The Politics of Resentment

Event time: 
Monday, October 21, 2019 - 6:00pm
Location: 
LC 102 See map
Event description: 

OCTOBER 21, 6:00 PM, LC 102

A screening of the film, “The Toxic Reigns of Resentment,” with Jürgen Schaflechner and Sjoerd van Tuinen.

The Film: After the fall of the Soviet empire and the triumph of global capitalism, modernity appeared to keep its dual promise of liberty and equality. The spreading of human rights and democratic forms of government were intrinsically linked to free flows of global capital and free markets. Supported by technological developments and an ever-increasing digitalization of daily life, the future contained the promise of abundance and recognition for all. Only a few decades later, however, we witness an oppositional trend: A revival of nationalism paired with xenophobia, an increasing tribalization of politics, a public sphere oscillating between cruelty and sentimentality, and a Left caught up in wounded attachments. Social media, once the promise to give voice to the disempowered, link cognitive capitalism with a culture of trolling and hyper moralization. Algorithms programmed to monetarize outrage feed isolated information bubbles and produce what many call the era of post-truth politics. 

How did we enter this toxic climate? Are these developments a response to the ubiquity of neoliberal market structures eroding the basic solidarities in our society? Has the spread of social media limited our ability to soberly deal with conflicting life worlds? And have both the left and the right given in to a form of politics where moralization and cynical mockery outdo collective visions of the future? 

Featuring: Wendy Brown, Grayson Hunt, Rahel Jaeggi, Alexander Nehamas, Robert Pfaller, Gyan Prakash, Peter Sloterdijk, and Sjoerd van Tuinen

Jürgen Schaflechner is Assistant Professor at the Department of Modern South Asian Languages and Literatures, South Asia Institute, University of Heidelberg.
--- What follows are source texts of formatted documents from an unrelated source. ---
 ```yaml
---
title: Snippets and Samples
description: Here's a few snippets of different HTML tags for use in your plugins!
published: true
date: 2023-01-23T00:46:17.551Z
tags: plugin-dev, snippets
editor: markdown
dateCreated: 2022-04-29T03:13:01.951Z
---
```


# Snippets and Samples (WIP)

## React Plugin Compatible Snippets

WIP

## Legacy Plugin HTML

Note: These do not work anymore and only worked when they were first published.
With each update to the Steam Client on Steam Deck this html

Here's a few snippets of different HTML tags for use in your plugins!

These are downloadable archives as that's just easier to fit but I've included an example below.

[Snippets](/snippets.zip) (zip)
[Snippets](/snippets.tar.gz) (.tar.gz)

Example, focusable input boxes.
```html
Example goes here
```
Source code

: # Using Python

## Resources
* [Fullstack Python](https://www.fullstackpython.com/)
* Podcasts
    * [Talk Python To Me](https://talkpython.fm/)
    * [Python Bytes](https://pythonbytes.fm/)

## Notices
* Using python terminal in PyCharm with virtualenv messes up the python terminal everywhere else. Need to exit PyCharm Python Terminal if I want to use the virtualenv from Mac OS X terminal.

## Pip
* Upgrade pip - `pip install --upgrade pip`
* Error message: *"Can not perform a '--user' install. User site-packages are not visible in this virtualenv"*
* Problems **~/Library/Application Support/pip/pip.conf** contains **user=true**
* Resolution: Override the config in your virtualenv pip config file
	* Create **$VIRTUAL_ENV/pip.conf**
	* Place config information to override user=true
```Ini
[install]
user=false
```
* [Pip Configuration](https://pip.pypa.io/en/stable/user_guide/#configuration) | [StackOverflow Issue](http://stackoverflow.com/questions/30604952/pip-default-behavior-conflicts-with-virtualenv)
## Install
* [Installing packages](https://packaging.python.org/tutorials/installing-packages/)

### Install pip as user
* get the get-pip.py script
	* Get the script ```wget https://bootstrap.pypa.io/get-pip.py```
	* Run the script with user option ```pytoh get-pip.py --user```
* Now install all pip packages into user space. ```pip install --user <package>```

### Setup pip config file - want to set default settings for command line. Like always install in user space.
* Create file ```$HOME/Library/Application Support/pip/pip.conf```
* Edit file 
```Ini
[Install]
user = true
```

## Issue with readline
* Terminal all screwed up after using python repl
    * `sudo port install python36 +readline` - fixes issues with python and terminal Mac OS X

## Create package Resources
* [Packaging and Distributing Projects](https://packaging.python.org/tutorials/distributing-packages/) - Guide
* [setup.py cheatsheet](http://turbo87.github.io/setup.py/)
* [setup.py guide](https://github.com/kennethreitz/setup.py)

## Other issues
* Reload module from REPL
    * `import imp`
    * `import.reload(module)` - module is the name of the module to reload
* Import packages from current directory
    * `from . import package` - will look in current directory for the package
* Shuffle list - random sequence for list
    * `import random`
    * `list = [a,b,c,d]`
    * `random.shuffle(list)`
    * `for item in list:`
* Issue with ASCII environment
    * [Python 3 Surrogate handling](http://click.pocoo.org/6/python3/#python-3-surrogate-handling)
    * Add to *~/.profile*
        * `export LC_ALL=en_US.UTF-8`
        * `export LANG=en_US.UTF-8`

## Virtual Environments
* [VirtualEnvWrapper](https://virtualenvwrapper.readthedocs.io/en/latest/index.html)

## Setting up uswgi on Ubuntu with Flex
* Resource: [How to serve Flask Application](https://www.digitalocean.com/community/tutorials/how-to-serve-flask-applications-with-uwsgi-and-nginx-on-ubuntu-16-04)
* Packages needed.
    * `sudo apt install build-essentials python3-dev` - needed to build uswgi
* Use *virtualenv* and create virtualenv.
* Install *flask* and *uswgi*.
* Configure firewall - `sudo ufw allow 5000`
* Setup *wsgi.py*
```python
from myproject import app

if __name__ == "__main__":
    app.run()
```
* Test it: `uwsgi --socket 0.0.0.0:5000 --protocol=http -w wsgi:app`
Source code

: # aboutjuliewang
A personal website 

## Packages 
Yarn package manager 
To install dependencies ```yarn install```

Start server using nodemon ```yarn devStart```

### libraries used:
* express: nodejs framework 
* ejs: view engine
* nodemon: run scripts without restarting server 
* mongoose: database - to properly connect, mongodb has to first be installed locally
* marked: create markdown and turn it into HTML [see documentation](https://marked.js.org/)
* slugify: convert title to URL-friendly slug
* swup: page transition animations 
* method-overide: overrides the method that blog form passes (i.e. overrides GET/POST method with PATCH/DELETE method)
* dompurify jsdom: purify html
His research and teaching include cultural and post-colonial theory, the religious and ethnic minorities in the Islamic Republic of Pakistan, and the role of documentary film in anthropological research.  Jürgen has filmed, edited and produced six ethnological documentary films. In 2017-18 he researched the culture and politics of resentment as a fellow at the Princeton Institute for International and Regional Studies.  (www.juergen-schaflechner.com). He is currently a Martin Buber fellow at the Hebrew University.

Sjoerd van Tuinen is Associate Professor of Philosophy at Erasmus University Rotterdam and co-founder of the Erasmus Institute for Public Knowledge. After his PhD (Ghent 2009) on Leibniz and Deleuze, he has had visiting affiliations with universities in London, Berlin, Vienna, New York and Princeton. Driven by transdisciplinary affinities across the arts and humanities, van Tuinen publishes on ecophilosophy, metaphysics, aesthetics and the history of contemporary Continental philosophy. He authored Peter Sloterdijk. Ein Profil (Fink, 2006) and is editor of over a dozen books, including Deleuze and The Fold. A Critical Reader (Palgrave Macmillan, 2010), Speculative Art Histories (Edinburgh University Press, 2017), Art History after Deleuze and Guattari (Leuven UP, 2017), The Polemics of Ressentiment. Variations on Nietzsche (Bloomsbury, 2018) and a series of theory books with V2_Institute for Unstable Media (Rotterdam). His current project is to finish a monograph entitled ‘Ressentiment. Pedagogy of a Concept’.